The elderly are all-too-witting pawns in this game of beggar--thy-young-neighbor doctoring. The old get older, consume more and more health care resources, and get older and older and seemingly never die. Politicans don't have the guts to confront the AARP's millions of votes, so the elderly continue to monopolize dollars through high-tech efforts to push the envelope of life expectancy. Medicare (read: your income taxes) pays a lot, co-insurance is cheap, so the old, like the insured, don't care.
Unfortunately, excessive care doesn't mean better care. In her book Medicine and Culture, Lynn Payer compared medical treatments in America, England, West Germany and France and found that American doctors are far more aggressive in prescribing and treating and testing and operating than their European counterparts. Sad to say, though, we are not healthier, and American medical care is no more effective than that of the less intrusive nations.
And for those without insurance, all the money the hospital has thrown into expensive technology is less than useless. It means--pure and simple--less money going to basic care for the needy.
The final place insurance crashes into care is in administration. We have many, many layers of billing for care. The government bills one way for Medicare, another for Medicaid, a third for veterans' benefits. Getting private insurers to pay for a medical procedure throws a Kafkaesque billing system into action. Bills run endlessly between hospital, insurer, doctor and patient.
According to the New England Journal of Medicine, the American health care system may waste as much as $100 billion annually on administrative costs.
The results of the system's scathing inequality, excess and waste are socially devastating.
Yes, our old people are living longer and longer, sustained by billions of dollars in drugs and billions more in ludicrous life-prolonging surgery. But our inner city hospitals are collapsing. Our infant mortality rate is shocking (the highest in the industrialized world). We are witnessing a revival of epidemics--not just AIDS, but measles, whooping cough and tuberculosis, diseases we thought were defeated, broken by the onward march of civilization.

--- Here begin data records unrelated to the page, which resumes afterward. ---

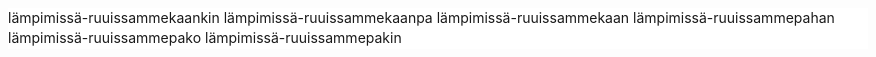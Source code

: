 lämpimissä-ruuissammekaankin
lämpimissä-ruuissammekaanpa
lämpimissä-ruuissammekaan
lämpimissä-ruuissammepahan
lämpimissä-ruuissammepako
lämpimissä-ruuissammepakin
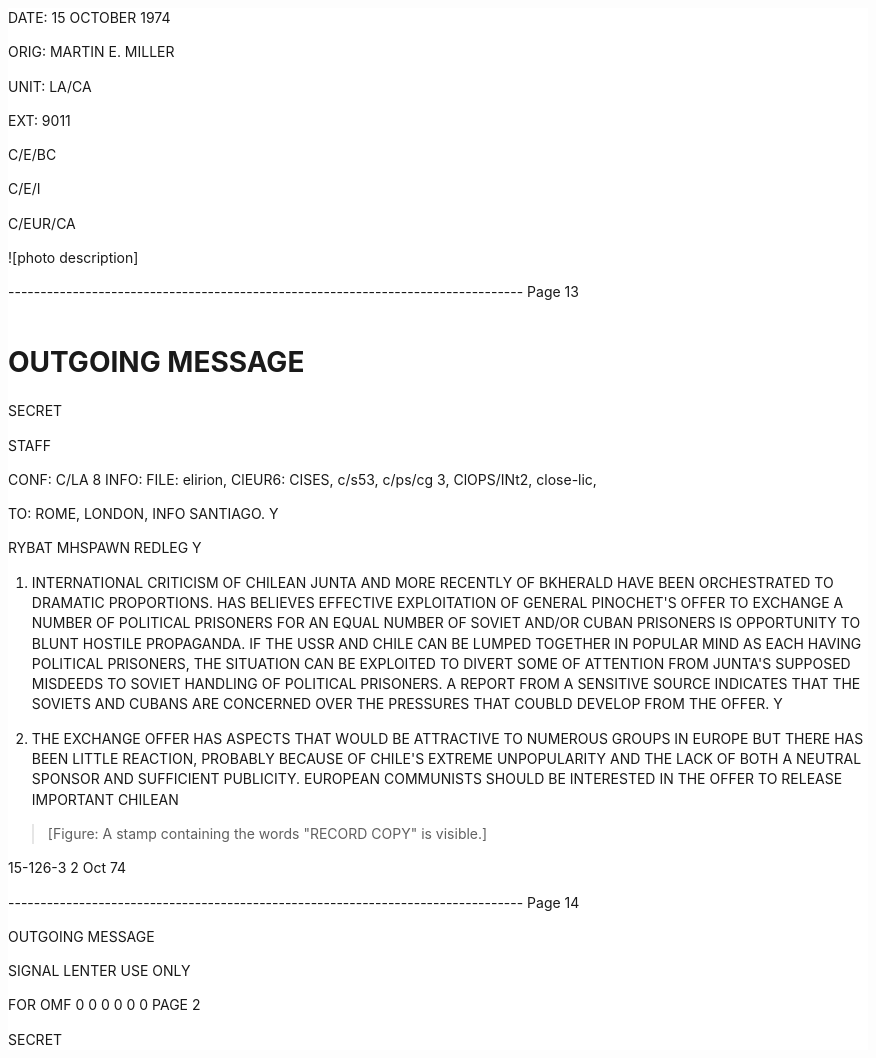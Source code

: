 DATE: 15 OCTOBER 1974

ORIG: MARTIN E. MILLER

UNIT: LA/CA

EXT: 9011

C/E/BC

C/E/I

C/EUR/CA

![photo description]


-------------------------------------------------------------------------------- Page 13

# OUTGOING MESSAGE

SECRET

STAFF

CONF: C/LA 8 INFO: FILE: elirion, ClEUR6: CISES, c/s53, c/ps/cg 3, ClOPS/INt2, close-lic,

TO: ROME, LONDON, INFO SANTIAGO. Y

RYBAT MHSPAWN REDLEG Y

1. INTERNATIONAL CRITICISM OF CHILEAN JUNTA AND MORE RECENTLY OF BKHERALD HAVE BEEN ORCHESTRATED TO DRAMATIC PROPORTIONS. HAS BELIEVES EFFECTIVE EXPLOITATION OF GENERAL PINOCHET'S OFFER TO EXCHANGE A NUMBER OF POLITICAL PRISONERS FOR AN EQUAL NUMBER OF SOVIET AND/OR CUBAN PRISONERS IS OPPORTUNITY TO BLUNT HOSTILE PROPAGANDA. IF THE USSR AND CHILE CAN BE LUMPED TOGETHER IN POPULAR MIND AS EACH HAVING POLITICAL PRISONERS, THE SITUATION CAN BE EXPLOITED TO DIVERT SOME OF ATTENTION FROM JUNTA'S SUPPOSED MISDEEDS TO SOVIET HANDLING OF POLITICAL PRISONERS. A REPORT FROM A SENSITIVE SOURCE INDICATES THAT THE SOVIETS AND CUBANS ARE CONCERNED OVER THE PRESSURES THAT COUBLD DEVELOP FROM THE OFFER. Y

2. THE EXCHANGE OFFER HAS ASPECTS THAT WOULD BE ATTRACTIVE TO NUMEROUS GROUPS IN EUROPE BUT THERE HAS BEEN LITTLE REACTION, PROBABLY BECAUSE OF CHILE'S EXTREME UNPOPULARITY AND THE LACK OF BOTH A NEUTRAL SPONSOR AND SUFFICIENT PUBLICITY. EUROPEAN COMMUNISTS SHOULD BE INTERESTED IN THE OFFER TO RELEASE IMPORTANT CHILEAN

> [Figure: A stamp containing the words "RECORD COPY" is visible.]

15-126-3
2 Oct 74


-------------------------------------------------------------------------------- Page 14

OUTGOING MESSAGE

SIGNAL LENTER USE ONLY

FOR OMF 0 0 0 0 0 0
PAGE 2

SECRET


[^1]: 13
[^14]: [^15]: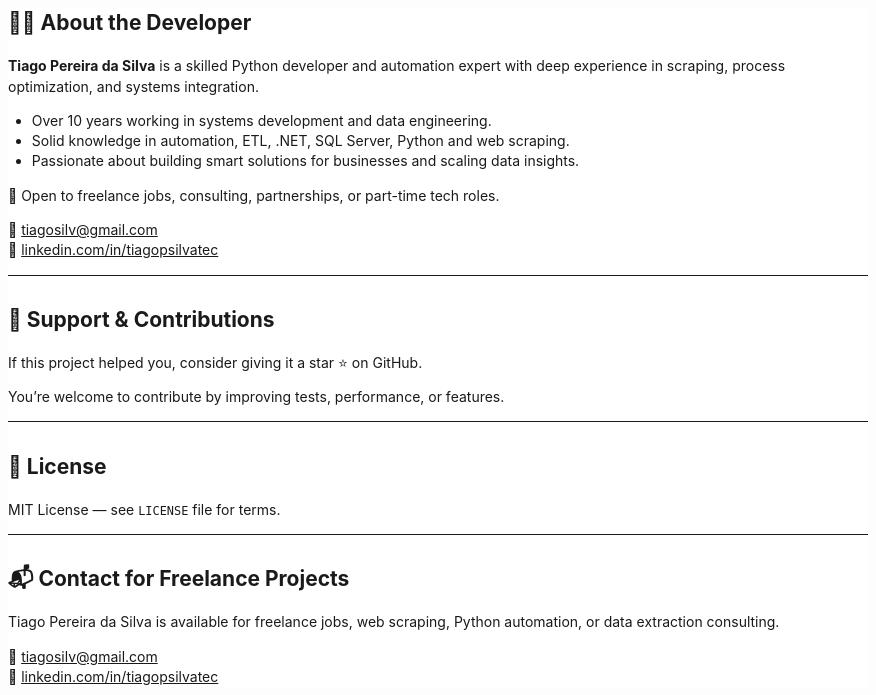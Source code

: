 
## 👨‍💻 About the Developer

**Tiago Pereira da Silva** is a skilled Python developer and automation expert with deep experience in scraping, process optimization, and systems integration.

- Over 10 years working in systems development and data engineering.
- Solid knowledge in automation, ETL, .NET, SQL Server, Python and web scraping.
- Passionate about building smart solutions for businesses and scaling data insights.

🧠 Open to freelance jobs, consulting, partnerships, or part-time tech roles.

📧 [tiagosilv@gmail.com](mailto:tiagosilv@gmail.com)  
🔗 [linkedin.com/in/tiagopsilvatec](https://www.linkedin.com/in/tiagopsilvatec)

---

## 🌟 Support & Contributions

If this project helped you, consider giving it a star ⭐ on GitHub.

You’re welcome to contribute by improving tests, performance, or features.

---

## 📄 License

MIT License — see `LICENSE` file for terms.

---

## 📬 Contact for Freelance Projects

Tiago Pereira da Silva is available for freelance jobs, web scraping, Python automation, or data extraction consulting.

📧 [tiagosilv@gmail.com](mailto:tiagosilv@gmail.com)  
🔗 [linkedin.com/in/tiagopsilvatec](https://www.linkedin.com/in/tiagopsilvatec)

We are approaching the point where most Americans, not just 37 million unlucky ones, won't be able to afford to be sick or get well.
INSTEAD OF TALKING about ideas, George Bush likes talking about paradigms. Here is another one for him to chew on.
Americans believe that police protection, fire protection, elementary and secondary education, and roads are public goods: The government has to provide them or we scream and yell. Before we can make any fundamental change in our health care system, we must acknowledge, decades behind the rest of the industrialized world, that health care is a public good, too.
What we need, and fast, is reform. Reform does not just mean cutting costs, or standardizing billing. It means changing the structure of America's health care system, root and branch. Any reform must accomplish three things. It must cut administrative costs. It must increase the use of preventive medicine. And it must cover the uninsured.
Any proposal for radical health care reform immediately runs into serious political problems.
The first is a tragic misperception. Politicians are afraid that Americans perceive reform as another case of handing stuff out to the poor. The politicians are wrong. All Americans--poor, rich and everyone in between--have begun to realize that health care, in the form of higher premiums, is killing them, too.
The second problem is that any major health care reform will cost lots and lots of money, and will require massive new taxes. Never mind that those new taxes will be the same money we are already spending on health care, Americans just don't believe the government can provide services as efficiently as the private sector.
This may not, in fact, be true. A number of studies suggest that Medicare is more efficient than private insurers in administrative costs.